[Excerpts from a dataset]

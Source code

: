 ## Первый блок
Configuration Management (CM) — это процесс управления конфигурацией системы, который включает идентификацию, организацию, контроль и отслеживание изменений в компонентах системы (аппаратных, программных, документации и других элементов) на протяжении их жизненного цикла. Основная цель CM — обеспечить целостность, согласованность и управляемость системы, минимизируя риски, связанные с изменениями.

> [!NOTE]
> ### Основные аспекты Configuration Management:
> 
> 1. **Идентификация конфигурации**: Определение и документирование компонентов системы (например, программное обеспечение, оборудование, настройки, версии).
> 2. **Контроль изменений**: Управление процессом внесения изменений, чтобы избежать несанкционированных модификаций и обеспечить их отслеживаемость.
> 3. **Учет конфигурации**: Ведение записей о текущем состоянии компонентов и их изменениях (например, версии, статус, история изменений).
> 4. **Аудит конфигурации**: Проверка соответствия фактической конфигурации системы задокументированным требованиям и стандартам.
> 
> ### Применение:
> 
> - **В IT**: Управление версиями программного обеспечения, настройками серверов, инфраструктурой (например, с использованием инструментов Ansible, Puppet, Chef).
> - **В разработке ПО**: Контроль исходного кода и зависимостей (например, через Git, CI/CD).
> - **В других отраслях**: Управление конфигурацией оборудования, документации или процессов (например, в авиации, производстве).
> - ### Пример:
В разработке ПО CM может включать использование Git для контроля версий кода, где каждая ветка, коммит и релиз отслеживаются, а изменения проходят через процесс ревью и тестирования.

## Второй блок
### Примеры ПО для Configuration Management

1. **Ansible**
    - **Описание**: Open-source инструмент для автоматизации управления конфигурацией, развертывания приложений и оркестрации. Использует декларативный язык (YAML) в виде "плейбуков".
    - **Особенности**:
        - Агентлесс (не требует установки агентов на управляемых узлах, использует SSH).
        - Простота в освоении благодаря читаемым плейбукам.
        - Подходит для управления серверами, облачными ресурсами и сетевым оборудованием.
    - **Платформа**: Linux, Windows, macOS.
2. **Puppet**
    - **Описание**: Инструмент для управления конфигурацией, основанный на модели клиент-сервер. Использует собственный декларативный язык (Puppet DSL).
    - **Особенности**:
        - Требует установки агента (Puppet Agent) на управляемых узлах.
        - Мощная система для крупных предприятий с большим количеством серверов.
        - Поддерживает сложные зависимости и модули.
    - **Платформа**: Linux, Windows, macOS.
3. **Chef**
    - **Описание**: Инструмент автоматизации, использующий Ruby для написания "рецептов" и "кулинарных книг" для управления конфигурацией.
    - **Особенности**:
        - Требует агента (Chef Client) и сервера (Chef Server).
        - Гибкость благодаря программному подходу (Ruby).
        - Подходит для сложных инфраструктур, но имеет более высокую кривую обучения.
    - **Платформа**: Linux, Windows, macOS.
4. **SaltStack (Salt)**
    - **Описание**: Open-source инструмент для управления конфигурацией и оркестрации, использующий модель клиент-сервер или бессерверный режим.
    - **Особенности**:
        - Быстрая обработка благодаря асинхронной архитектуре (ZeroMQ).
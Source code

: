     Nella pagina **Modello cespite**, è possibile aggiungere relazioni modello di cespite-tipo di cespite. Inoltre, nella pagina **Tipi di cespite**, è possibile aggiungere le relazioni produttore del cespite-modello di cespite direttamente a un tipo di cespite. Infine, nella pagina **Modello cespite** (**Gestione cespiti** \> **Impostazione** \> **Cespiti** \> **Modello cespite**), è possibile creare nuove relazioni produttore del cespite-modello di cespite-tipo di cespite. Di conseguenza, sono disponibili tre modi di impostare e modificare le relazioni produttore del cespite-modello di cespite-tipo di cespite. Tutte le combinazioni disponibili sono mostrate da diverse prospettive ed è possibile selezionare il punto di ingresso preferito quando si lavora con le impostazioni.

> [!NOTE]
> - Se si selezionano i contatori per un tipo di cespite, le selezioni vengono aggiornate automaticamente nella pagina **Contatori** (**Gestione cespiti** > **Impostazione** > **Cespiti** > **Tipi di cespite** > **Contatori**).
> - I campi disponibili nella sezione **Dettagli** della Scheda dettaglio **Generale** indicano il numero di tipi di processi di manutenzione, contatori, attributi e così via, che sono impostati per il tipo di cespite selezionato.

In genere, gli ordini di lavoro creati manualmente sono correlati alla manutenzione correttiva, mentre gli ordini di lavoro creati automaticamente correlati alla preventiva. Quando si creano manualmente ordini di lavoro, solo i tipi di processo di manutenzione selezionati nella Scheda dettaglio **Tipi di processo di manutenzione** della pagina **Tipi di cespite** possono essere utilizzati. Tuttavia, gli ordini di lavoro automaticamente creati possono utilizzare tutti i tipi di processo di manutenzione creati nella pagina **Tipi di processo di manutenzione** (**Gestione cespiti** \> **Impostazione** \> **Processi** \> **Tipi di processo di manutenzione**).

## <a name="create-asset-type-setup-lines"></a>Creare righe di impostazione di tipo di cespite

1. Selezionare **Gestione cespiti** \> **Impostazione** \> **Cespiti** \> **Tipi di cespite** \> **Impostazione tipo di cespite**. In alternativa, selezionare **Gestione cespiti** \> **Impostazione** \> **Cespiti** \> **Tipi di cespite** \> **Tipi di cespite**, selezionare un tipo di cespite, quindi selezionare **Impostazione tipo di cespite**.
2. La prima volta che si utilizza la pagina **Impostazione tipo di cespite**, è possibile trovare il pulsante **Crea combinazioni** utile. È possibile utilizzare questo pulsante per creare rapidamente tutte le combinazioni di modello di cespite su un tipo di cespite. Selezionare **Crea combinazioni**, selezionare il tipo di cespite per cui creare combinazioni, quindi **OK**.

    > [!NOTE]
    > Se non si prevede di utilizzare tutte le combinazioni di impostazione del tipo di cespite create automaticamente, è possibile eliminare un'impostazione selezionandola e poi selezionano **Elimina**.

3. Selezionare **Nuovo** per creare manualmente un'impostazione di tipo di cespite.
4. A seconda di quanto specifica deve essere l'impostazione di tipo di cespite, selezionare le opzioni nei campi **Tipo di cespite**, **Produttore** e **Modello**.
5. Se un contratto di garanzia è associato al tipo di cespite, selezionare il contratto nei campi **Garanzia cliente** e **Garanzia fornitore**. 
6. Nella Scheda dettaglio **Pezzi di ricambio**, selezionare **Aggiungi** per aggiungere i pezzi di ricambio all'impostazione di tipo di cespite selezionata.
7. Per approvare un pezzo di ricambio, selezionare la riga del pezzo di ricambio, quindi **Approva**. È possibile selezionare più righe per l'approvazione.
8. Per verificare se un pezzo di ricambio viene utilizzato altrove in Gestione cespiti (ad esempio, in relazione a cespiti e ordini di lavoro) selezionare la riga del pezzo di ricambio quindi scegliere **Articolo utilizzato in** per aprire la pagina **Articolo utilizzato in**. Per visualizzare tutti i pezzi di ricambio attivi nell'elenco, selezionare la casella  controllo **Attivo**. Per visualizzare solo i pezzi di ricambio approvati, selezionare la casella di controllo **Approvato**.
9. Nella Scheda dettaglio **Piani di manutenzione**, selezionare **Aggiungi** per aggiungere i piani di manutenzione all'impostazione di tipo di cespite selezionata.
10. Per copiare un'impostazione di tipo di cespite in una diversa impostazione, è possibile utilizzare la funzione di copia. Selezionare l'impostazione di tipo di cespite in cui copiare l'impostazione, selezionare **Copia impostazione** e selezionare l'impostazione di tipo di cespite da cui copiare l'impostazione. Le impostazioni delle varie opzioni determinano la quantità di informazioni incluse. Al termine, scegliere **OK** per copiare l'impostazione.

**Your task:**
Could you write out, exactly as they stand, only the lines above that begin at the line with "cespite** > **Contatori**)." and stop after the line with "In genere, gli"?

**Output for this exercise:**
> - Se si selezionano i contatori per un tipo di cespite, le selezioni vengono aggiornate automaticamente nella pagina **Contatori** (**Gestione cespiti** > **Impostazione** > **Cespiti** > **Tipi di cespite** > **Contatori**).
> - I campi disponibili nella sezione **Dettagli** della Scheda dettaglio **Generale** indicano il numero di tipi di processi di manutenzione, contatori, attributi e così via, che sono impostati per il tipo di cespite selezionato.

In genere, gli ordini di lavoro creati manualmente sono correlati alla manutenzione correttiva, mentre gli ordini di lavoro creati automaticamente correlati alla preventiva. Quando si creano manualmente ordini di lavoro, solo i tipi di processo di manutenzione selezionati nella Scheda dettaglio **Tipi di processo di manutenzione** della pagina **Tipi di cespite** possono essere utilizzati. Tuttavia, gli ordini di lavoro automaticamente creati possono utilizzare tutti i tipi di processo di manutenzione creati nella pagina **Tipi di processo di manutenzione** (**Gestione cespiti** \> **Impostazione** \> **Processi** \> **Tipi di processo di manutenzione**).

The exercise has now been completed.